The exhibition David Bowie Is, originally at the Victoria and Albert museum in London and subsequently on tour around the world, has proved an enormous success with over 2 million visitors in 12 locations. Sony Entertainment has now released David Bowie Is AR Exhibition, an app for iOS and Android that uses Augmented Reality to enable users to enjoy the exhibition at home and whenever they like.
I found the app though-provoking. I am a fan of course, so keen to see the material; and I attended the London exhibition twice so I have some context.
I tried the app on an Honor 10 AI – note that you have to download the Google ARCore library first, if it is not already installed. Then I ran the app and found it somewhat frustrating. When the app starts up, you get a calibrating screen and this has to complete before you can progress.
If you struggle at all with this, I recommend having a look at the help, which says to “Find a well-lit surface with a visible pattern or a few flat items on it. A magazine on a desk or table works well.” Another tip is that the app is designed for a table-top experience. So sit at a desk, do not try walking around and using a wall.

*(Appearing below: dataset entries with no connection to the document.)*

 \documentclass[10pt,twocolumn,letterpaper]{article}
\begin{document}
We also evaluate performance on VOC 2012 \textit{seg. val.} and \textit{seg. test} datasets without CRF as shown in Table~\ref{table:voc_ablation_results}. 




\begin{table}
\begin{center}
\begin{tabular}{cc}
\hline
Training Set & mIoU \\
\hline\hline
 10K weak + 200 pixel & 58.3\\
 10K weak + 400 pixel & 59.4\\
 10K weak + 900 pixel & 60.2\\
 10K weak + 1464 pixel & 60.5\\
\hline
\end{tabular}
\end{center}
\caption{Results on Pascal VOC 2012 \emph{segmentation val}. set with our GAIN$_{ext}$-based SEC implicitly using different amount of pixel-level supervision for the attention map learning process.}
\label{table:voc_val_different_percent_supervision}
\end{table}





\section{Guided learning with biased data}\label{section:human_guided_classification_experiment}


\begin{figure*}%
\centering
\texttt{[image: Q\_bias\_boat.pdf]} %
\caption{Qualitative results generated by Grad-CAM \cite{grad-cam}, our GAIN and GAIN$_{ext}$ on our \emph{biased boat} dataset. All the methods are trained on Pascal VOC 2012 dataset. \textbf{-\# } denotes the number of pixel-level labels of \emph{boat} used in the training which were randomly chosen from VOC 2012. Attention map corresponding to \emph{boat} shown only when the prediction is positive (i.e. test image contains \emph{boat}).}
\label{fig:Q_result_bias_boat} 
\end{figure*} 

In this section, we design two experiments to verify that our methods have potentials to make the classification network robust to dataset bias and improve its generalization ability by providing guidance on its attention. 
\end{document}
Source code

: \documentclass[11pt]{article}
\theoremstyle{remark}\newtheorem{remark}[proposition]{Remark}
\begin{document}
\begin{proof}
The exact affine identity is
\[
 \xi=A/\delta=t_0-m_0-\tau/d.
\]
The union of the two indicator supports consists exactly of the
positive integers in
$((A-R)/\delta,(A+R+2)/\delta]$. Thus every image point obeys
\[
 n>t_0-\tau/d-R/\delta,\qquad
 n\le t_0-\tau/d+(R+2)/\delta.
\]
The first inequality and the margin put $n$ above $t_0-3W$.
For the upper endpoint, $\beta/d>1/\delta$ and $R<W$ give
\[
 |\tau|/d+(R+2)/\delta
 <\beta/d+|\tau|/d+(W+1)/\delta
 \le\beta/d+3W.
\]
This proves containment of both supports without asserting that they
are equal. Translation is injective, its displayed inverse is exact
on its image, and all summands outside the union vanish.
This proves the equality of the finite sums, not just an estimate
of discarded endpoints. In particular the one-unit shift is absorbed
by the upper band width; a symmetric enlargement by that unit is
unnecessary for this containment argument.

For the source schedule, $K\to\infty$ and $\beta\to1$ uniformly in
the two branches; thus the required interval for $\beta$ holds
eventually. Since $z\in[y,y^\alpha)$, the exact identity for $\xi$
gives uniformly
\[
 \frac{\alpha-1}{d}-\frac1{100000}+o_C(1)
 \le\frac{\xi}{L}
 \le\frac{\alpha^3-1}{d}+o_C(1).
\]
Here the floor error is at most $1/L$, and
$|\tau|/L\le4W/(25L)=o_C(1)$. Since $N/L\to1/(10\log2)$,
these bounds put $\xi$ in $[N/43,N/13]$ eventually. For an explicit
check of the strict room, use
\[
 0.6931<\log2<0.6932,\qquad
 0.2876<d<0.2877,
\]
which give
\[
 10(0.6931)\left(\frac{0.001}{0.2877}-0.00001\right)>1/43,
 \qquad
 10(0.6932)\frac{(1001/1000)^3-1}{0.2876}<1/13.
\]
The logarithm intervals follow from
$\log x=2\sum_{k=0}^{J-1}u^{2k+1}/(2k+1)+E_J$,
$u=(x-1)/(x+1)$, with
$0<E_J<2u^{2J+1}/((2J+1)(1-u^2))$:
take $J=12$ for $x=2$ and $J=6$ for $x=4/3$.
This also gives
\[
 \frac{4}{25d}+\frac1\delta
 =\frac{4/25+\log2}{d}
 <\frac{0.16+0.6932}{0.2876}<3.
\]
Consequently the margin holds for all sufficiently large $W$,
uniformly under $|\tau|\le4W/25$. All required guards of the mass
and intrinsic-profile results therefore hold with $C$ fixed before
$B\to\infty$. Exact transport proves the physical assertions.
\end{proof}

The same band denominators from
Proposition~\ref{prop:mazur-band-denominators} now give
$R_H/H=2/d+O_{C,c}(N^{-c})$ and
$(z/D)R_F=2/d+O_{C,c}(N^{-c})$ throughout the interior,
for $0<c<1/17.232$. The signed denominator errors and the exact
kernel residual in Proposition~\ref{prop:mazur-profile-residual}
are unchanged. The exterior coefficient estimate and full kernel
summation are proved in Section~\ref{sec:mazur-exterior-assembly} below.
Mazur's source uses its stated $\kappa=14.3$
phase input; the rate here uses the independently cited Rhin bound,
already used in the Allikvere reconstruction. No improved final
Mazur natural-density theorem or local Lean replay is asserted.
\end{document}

The app streams a lot of data. So if you are on a poor connection, expect to wait while the orange thermometer bar fills up at the bottom of the screen. The streaming/caching could probably be much improved.

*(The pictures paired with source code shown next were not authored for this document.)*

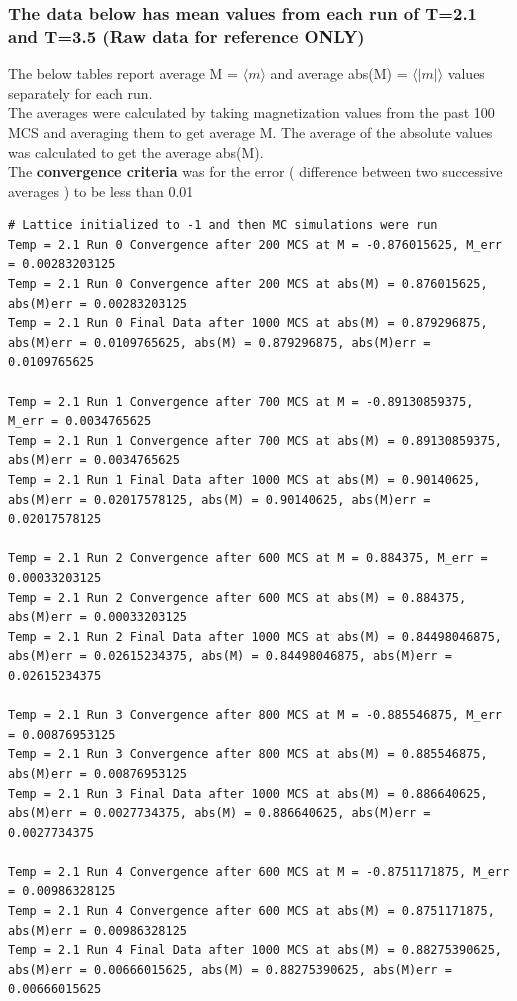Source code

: \documentclass[a4paper,11pt]{article}
\begin{document}
\subsubsection{The data below has mean values from each run of T=2.1 and T=3.5 (Raw data for reference ONLY)}
The below tables report average M = $\langle m \rangle$ and average abs(M) = $\langle \left|m\right| \rangle$ values separately for each run. \\
The averages were calculated by taking magnetization values from the past 100 MCS and averaging them to get average M. The average of the absolute values was calculated to get the average abs(M).\\
The \textbf{convergence criteria} was for the error ( difference between two successive averages ) to be less than 0.01
\begin{lstlisting}[caption=Average Magnetization values for T 2.1]
# Lattice initialized to -1 and then MC simulations were run
Temp = 2.1 Run 0 Convergence after 200 MCS at M = -0.876015625, M_err = 0.00283203125
Temp = 2.1 Run 0 Convergence after 200 MCS at abs(M) = 0.876015625, abs(M)err = 0.00283203125
Temp = 2.1 Run 0 Final Data after 1000 MCS at abs(M) = 0.879296875, abs(M)err = 0.0109765625, abs(M) = 0.879296875, abs(M)err = 0.0109765625

Temp = 2.1 Run 1 Convergence after 700 MCS at M = -0.89130859375, M_err = 0.0034765625
Temp = 2.1 Run 1 Convergence after 700 MCS at abs(M) = 0.89130859375, abs(M)err = 0.0034765625
Temp = 2.1 Run 1 Final Data after 1000 MCS at abs(M) = 0.90140625, abs(M)err = 0.02017578125, abs(M) = 0.90140625, abs(M)err = 0.02017578125

Temp = 2.1 Run 2 Convergence after 600 MCS at M = 0.884375, M_err = 0.00033203125
Temp = 2.1 Run 2 Convergence after 600 MCS at abs(M) = 0.884375, abs(M)err = 0.00033203125
Temp = 2.1 Run 2 Final Data after 1000 MCS at abs(M) = 0.84498046875, abs(M)err = 0.02615234375, abs(M) = 0.84498046875, abs(M)err = 0.02615234375

Temp = 2.1 Run 3 Convergence after 800 MCS at M = -0.885546875, M_err = 0.00876953125
Temp = 2.1 Run 3 Convergence after 800 MCS at abs(M) = 0.885546875, abs(M)err = 0.00876953125
Temp = 2.1 Run 3 Final Data after 1000 MCS at abs(M) = 0.886640625, abs(M)err = 0.0027734375, abs(M) = 0.886640625, abs(M)err = 0.0027734375

Temp = 2.1 Run 4 Convergence after 600 MCS at M = -0.8751171875, M_err = 0.00986328125
Temp = 2.1 Run 4 Convergence after 600 MCS at abs(M) = 0.8751171875, abs(M)err = 0.00986328125
Temp = 2.1 Run 4 Final Data after 1000 MCS at abs(M) = 0.88275390625, abs(M)err = 0.00666015625, abs(M) = 0.88275390625, abs(M)err = 0.00666015625


\end{lstlisting}
\end{document}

Once I got the app working I began to warm to it. You can think of it as a series of pages or virtual rooms. Each room has an array of object in it, and you tap an object to bring it into view. Once an object is focused like this, you can zoom in by moving the phone. Pinch to zoom should work too though I had some problems with it.

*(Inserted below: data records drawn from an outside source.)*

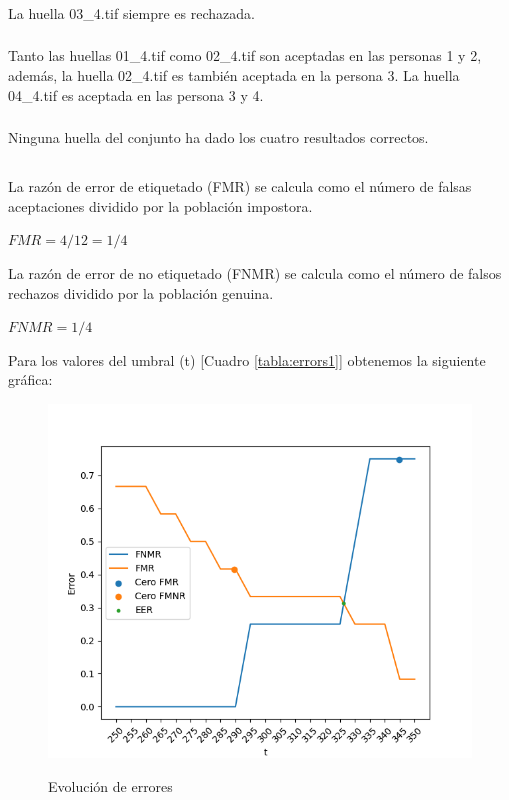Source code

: \documentclass[10pt,a4paper]{article}
\begin{document}
\subsubsection{}
La huella 03\_4.tif siempre es rechazada.
\subsubsection{}
Tanto las huellas 01\_4.tif como 02\_4.tif son aceptadas en las personas 1 y 2, además, la huella 02\_4.tif es también aceptada en la persona 3. La huella 04\_4.tif es aceptada en las persona 3 y 4.

\subsubsection{}
Ninguna huella del conjunto ha dado los cuatro resultados correctos.


\subsection{}
La razón de error de etiquetado (FMR) se calcula como el número de falsas aceptaciones dividido por la población impostora.

\begin{center}
$FMR = 4/12 = 1/4$

\end{center}
La razón de error de no etiquetado (FNMR) se calcula como el número de falsos
rechazos dividido por la población genuina.

\begin{center}
$FNMR = 1/4$
\end{center}

Para los valores del umbral (t) [Cuadro \ref{tabla:errors1}] obtenemos la siguiente gráfica:

\begin{figure}[h!]
  \centering
  \includegraphics[scale=0.7]{errorsv1.png}\\
  \caption{Evolución de errores}
  \label{fig:errors2}
\end{figure}
\end{document}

Here is a view of the recording page:
and here I’ve brought a page of Bowie’s notes into view (note the caption which appears) and zoomed in; the resolution is good.
The clever bit is that you can move objects around by tap and drag. This is a nice feature when viewing Bowie’s cut-up lyric technique, since you can drag the pieces around to exercise your own creativity.
Fair enough, but is this really Augmented Reality? I’d argue not, since it does not mix the real world with the virtual world. It just uses the AR platform as a viewer into this virtualised environment.
The experience is good when it works, but not if you get disappearing content, endless “calibration”, stuttering videos, or content that is too small and stubbornly refuses to come into view – all issues which I encountered. It also requires a fairly high-end phone or tablet. So your environment has to be just right for it to work; not ideal for enjoying on a train journey, for example. And some of the content is literally shaky; I think this is a bug and may improve with an update.
Would it be better if it were presented in a more traditional ways, as a database of items which you could search and view? Unfortunately I think it would. This would also reduce the system requirements and enable more people to enjoy it.
It does look as if there is a lot here. According to the site:
23 music videos
60 original lyric sheets
33 drawings and sketches
I would love to be able to look up these items easily. Instead I have to hunt through the virtual rooms and hope I can find what I am looking for. Just like a real exhibition, complete with crowds and kids wanting toilets I guess.